2. Wally Backman is a wife-beater.
Not even close. This piece of fiction was crafted, we assume from a temporary restraining order (TRO) filed by his ex-wife in 1995 during divorce proceedings. As it turns out, the TRO was dismissed by the judge because the former Mrs. Backman was found guilty of perjury in obtaining it. Beyond the lies that produced the TRO, there is no evidence that Backman has ever laid a hand on his wife, nor any other woman. In fact, it’s quite the opposite. During a dispute with his current wife, he was wacked with a baseball bat by an intervening friend — breaking his arm and landing HIM in jail.

OK, I’ll be the first to admit that Wally has not been an angel, and absolutely has some issues with the women in his wife. But the physical violence part of his image is completely erroneous. Yes he has a temper, and it’s a lot bigger than that of others — and that same passion is part of what makes him a great manager (which we’ll get to soon).

3. Wally Backman is a loose cannon with a fiery temper — and therefore can’t be trusted.
I LOVE this one. Backman has been derided for throwing temper tantrums on the field, performing acts of insanity such as screaming at umpires and throwing objects onto the field. Hmmm… let’s see, that sounds a lot like …
Lou Piniella, Bobby Cox, Earl Weaver, Billy Martin, Leo Durocher, Ozzie Guillen, Tom LaSorda, Dick Williams, Jim Leyland … wow! and every one of those guys wears a World Series ring!

Most Mets fans chide Willie Randolph for not showing enough emotion on the field, and for not “backing up his players” during umpire disputes. Showing passion on the field wouldn’t be an issue with Backman.

4. Wally Backman can’t manage his own life, so how can he possibly manage an MLB team?
This is one of the few criticisms that MIGHT have some truth to it. Yes, he’s been placed under arrest for alcohol-related incidents. Yes, he’s been married twice. Yes, he once filed for bankruptcy. But do any of these personal issues really have anything to do with his ability to manage a baseball team? It’s not like Backman is perpetually on the verge of a nervous breakdown; even if he was, it didn’t keep Billy Martin from winning a few rings. And contrary to popular belief, Backman’s life and mental state is a heckuva lot more stable than Billy’s.

But Why Take the Chance?

The popular wisdom is simple: why bother giving Wally Backman a chance when there are plenty of other candidates who come without the baggage?

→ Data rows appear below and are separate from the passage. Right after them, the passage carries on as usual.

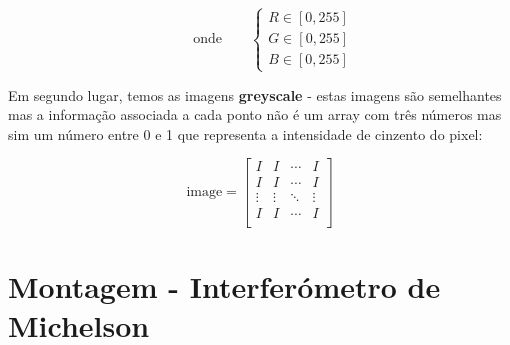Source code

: \documentclass{article}
\begin{document}
\begin{multicols}{2}
\[ \qquad \text{onde} \qquad \begin{cases}
  R \in [0, 255] \\
  G \in [0, 255] \\
  B \in [0, 255]
\end{cases} \]

Em segundo lugar, temos as imagens \textbf{greyscale} - estas imagens são semelhantes mas a informação associada a cada ponto não é um array com três números mas sim um número entre 0 e 1 que representa a intensidade de cinzento do pixel:

\[ \text{image} = \begin{bmatrix}
  I & I & \cdots & I \\
  I & I & \cdots & I \\
  \vdots & \vdots & \ddots & \vdots \\
  I & I & \cdots & I \\
\end{bmatrix} \]



\end{multicols}





\newpage

\section{Montagem - Interferómetro de Michelson}

\vspace{3cm}
\end{document}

Certainly, there’s something to be said for offering jobs to people who have done a better job of keeping their nose clean — particularly in today’s image-conscious society. The emergence of the internet as a news source has put immense pressure on all media outlets, so it’s doubly important to steer clear of any personnel who may show the slightest vulnerability to a publicity nightmare. That’s exactly why Backman was fired only days after being hired to manage the Diamondbacks — the Arizona brass was more concerned with how the team would be perceived in the media than how it would perform on the field.

In my mind, there’s one reason and one reason only to consider Wally Backman as a Major League manager — regardless of his off-the-field issues: he wins.

Backman the player was part of the 1986 World Champion Mets — that much you might know. Backman the manager has been a winner everywhere he’s been, winning titles in the Western League, Southern League, California League, and the South Coast League. Last year he led the Georgia Peanuts to a 59-28 record, adding yet another league title to his cred. Just prior to being hired (and then unhired) as manager of the D-Backs, The Sporting News named him “Minor League Manager of the Year” after taking the Lancaster Jayhawks to the California League championship series. And while he’s often compared to Billy Martin for his fiery attitude and ability to get the most from his roster, he gets much better reviews from his former players.

From current Diamondback Conor Jackson:

“I’ve got the utmost respect for Wally. I love playing for that guy, and I know about a thousand other guys that say the same. He taught me how to win, how to play hard, how to make a difference.

“If anybody needs a reference, tell them to call me.”

That’s not an isolated example, but rather a representative one. Beyond his winning percentage, Backman has been lauded for his innate ability to communicate and relate with players, as well as a genius in the art of handling a pitching staff — particularly the bullpen. The Diamondbacks admitted — though not publicly — that Backman’s interview for the managerial spot blew them away, and that it was the best they’d ever experienced. In fact, former AZ farm director Tommy Jones referred to Backman as a “45-year-old version of Jim Leyland.”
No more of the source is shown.